### EXERCISE MATERIAL
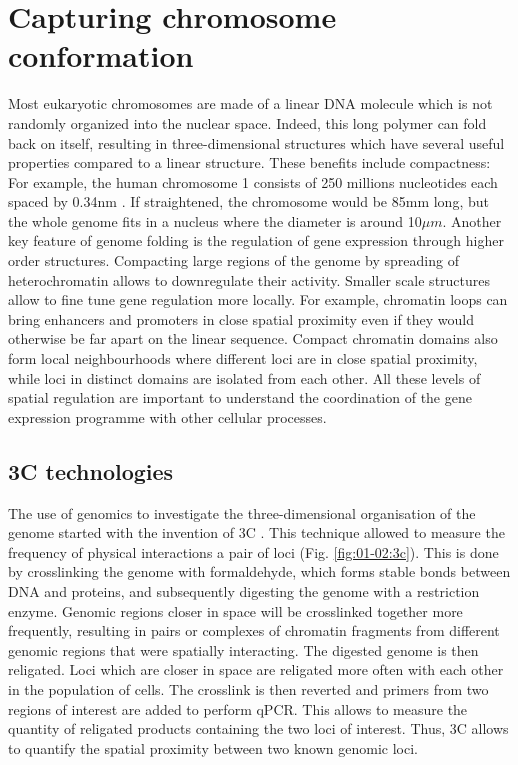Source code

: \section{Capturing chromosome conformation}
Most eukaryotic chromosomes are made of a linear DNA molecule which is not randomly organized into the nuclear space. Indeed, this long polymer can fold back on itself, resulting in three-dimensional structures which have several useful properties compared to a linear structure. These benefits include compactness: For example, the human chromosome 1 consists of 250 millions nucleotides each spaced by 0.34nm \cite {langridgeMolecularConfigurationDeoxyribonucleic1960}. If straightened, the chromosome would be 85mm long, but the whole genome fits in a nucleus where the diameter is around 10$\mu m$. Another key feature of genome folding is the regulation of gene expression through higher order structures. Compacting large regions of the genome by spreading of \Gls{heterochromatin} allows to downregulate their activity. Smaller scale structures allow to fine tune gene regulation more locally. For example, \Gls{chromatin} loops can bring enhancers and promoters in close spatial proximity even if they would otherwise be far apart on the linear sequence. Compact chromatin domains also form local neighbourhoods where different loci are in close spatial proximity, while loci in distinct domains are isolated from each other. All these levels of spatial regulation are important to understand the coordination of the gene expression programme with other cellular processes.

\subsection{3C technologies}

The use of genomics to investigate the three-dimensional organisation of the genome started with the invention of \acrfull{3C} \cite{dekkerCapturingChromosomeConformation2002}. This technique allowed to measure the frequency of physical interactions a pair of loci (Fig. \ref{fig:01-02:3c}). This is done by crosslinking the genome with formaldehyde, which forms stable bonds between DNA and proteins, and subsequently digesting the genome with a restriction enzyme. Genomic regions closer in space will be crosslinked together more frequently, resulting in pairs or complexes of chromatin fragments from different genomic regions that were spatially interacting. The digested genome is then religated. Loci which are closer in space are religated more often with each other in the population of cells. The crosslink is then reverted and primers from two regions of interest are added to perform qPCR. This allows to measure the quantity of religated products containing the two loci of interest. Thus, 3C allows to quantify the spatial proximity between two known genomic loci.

--

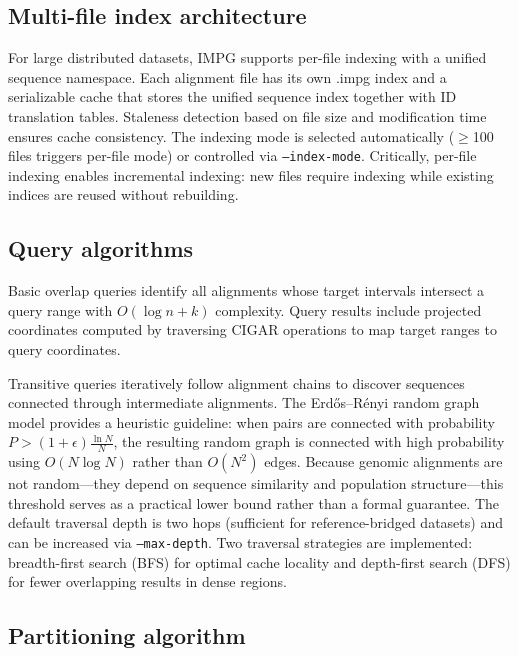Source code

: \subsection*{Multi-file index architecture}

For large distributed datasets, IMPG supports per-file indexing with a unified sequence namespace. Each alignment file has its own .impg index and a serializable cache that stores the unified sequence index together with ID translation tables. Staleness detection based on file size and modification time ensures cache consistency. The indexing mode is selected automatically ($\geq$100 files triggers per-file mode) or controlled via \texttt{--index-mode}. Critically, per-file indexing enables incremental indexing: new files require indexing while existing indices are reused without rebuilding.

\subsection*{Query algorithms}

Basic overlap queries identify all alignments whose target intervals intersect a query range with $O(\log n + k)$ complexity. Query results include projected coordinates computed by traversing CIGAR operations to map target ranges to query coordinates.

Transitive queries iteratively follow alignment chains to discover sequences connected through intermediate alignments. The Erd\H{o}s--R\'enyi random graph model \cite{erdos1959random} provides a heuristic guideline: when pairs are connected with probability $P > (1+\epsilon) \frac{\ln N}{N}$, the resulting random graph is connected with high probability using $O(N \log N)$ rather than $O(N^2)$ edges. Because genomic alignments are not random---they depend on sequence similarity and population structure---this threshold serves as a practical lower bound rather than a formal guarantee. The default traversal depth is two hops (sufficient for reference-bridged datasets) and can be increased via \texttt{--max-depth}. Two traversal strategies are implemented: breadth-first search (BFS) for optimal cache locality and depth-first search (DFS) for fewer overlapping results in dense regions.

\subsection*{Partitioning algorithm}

==

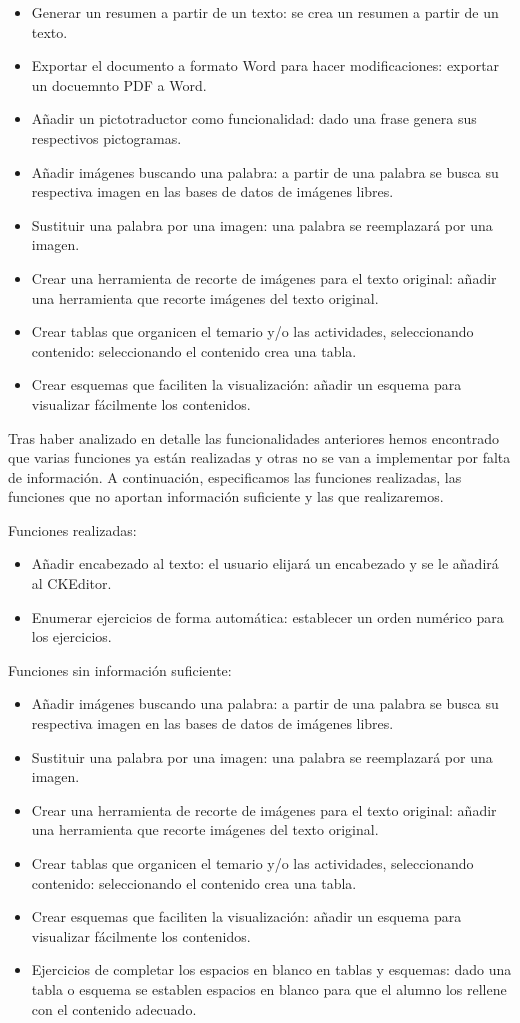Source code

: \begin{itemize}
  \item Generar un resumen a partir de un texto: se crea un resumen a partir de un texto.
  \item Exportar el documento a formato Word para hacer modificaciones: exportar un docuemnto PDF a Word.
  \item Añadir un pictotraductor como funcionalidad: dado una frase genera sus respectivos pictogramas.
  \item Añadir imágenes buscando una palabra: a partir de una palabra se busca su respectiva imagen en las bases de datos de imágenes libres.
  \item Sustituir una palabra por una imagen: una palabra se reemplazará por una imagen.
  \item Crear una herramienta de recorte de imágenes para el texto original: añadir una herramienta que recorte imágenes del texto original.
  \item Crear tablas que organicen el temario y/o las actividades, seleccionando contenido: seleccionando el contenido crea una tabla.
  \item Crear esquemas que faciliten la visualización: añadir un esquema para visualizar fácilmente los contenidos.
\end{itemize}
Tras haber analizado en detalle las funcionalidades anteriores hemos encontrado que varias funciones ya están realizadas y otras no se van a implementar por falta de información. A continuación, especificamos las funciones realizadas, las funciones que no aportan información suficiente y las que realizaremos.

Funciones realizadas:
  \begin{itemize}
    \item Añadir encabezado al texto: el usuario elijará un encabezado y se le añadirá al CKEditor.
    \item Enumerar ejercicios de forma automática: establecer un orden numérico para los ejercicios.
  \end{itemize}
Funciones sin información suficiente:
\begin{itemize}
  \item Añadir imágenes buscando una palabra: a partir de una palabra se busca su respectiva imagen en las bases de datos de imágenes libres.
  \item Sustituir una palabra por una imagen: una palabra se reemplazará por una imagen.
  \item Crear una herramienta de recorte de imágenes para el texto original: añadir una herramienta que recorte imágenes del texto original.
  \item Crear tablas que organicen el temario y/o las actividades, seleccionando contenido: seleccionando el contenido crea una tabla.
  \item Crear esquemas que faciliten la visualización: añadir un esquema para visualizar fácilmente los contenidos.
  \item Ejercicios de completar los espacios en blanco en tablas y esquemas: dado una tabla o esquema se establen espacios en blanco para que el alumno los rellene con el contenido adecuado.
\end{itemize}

### TASK
Using the entries above, copy out all lines that contain the string "realizadas".

### RESULT FOR THIS EXERCISE
Tras haber analizado en detalle las funcionalidades anteriores hemos encontrado que varias funciones ya están realizadas y otras no se van a implementar por falta de información. A continuación, especificamos las funciones realizadas, las funciones que no aportan información suficiente y las que realizaremos.
Funciones realizadas:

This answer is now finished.